The CWLProv folder structure is a Research Object that conforms to the RO BagIt profile and contains PROV traces detailing the execution of the workflow and its steps.
A relevant parts of the CWLProv folder structure is here explained using the revsort-run-1 example:
- bag-info.txt - minimal bag metadata (notably the
External-Identifier
) - manifest-*.txt - checksums of files under
data/
(algorithms subject to change) - tagmanifest-*.txt - checksums of metadata files excluding
data/
- metadata/manifest.json - Research Object manifest as JSON-LD. Types and relates files within bag.
See the CWLProv BagIt profile for details on the BagIt structures and suggested file paths.
This document defines what elements should be present in the Research Object manifest; forming the CWLProv Research Object profile.
While the BagIt manifests provides checksums of CWLProv files, they cannot include any additional information, such as file type, provenance, attribution or relations. To this end CWLProv uses the Research Object specifications, which reuse existing Linked Data standards like OAI-ORE, JSON-LD, Web Annotation Model, PROV and PAV.

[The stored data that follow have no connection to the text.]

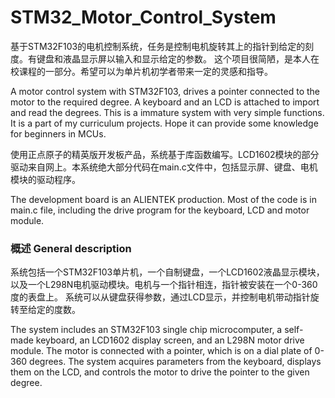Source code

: # STM32_Motor_Control_System

基于STM32F103的电机控制系统，任务是控制电机旋转其上的指针到给定的刻度。有键盘和液晶显示屏以输入和显示给定的参数。
这个项目很简陋，是本人在校课程的一部分。希望可以为单片机初学者带来一定的灵感和指导。

A motor control system with STM32F103, drives a pointer connected to the motor to the required degree. A keyboard and an LCD is attached to import and read the degrees.
This is a immature system with very simple functions. It is a part of my curriculum projects. Hope it can provide some knowledge for beginners in MCUs.

使用正点原子的精英版开发板产品，系统基于库函数编写。LCD1602模块的部分驱动来自网上。本系统绝大部分代码在main.c文件中，包括显示屏、键盘、电机模块的驱动程序。

The development board is an ALIENTEK production. Most of the code is in main.c file, including the drive program for the keyboard, LCD and motor module.

### 概述 General description

系统包括一个STM32F103单片机，一个自制键盘，一个LCD1602液晶显示模块，以及一个L298N电机驱动模块。电机与一个指针相连，指针被安装在一个0-360度的表盘上。
系统可以从键盘获得参数，通过LCD显示，并控制电机带动指针旋转至给定的度数。

The system includes an STM32F103 single chip microcomputer, a self-made keyboard, an LCD1602 display screen, and an L298N motor drive module.
The motor is connected with a pointer, which is on a dial plate of 0-360 degrees.
The system acquires parameters from the keyboard, displays them on the LCD, and controls the motor to drive the pointer to the given degree.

While advanced users may facilitate these underlying standards and their corresponding tooling, CWLProv is intended to be generated or consumed without any deep knowledge of their working.
The file metadata/manifest.json follows the structure defined for Research Object Bundles. Note that .ro/
is instead called metadata/
as CWLProv conforms to the derived RO BagIt profile for storing a Research Object using BagIt.
The metadata/manifest.json
file SHOULD follow the JSON structure defined here, and MUST be valid JSON-LD, e.g. escaping space in file name URIs as %20
.
Consumers of CWLProv MAY parse the RO manifest as pure JSON, alternatively as JSON-LD using tools like Apache Jena for querying or integration.
The expected keys of the CWLProv manifest are explained below. Note that hashes/UUIDs below may not match exactly the revsort-run-1 example.
The @context
SHOULD be of the form:
"@context": [
{
"@base": "arcp://uuid,4cca2dd8-3bd5-45cb-8d34-e7f346be027e/metadata/"
},
"https://w3id.org/bundle/context"
]
This JSON-LD context enables consumers to alternatively consume the JSON file as Linked Data with absolute identifiers, and provides mapping to namespaces of the reused standards.
The @base
value SHOULD be based on the [arcp External-Identifier](bagit.md#External Identifier) in the bag-info.txt
, and SHOULD be an absolute URI for the /metadata/
folder within this bag (where this manifest is stored).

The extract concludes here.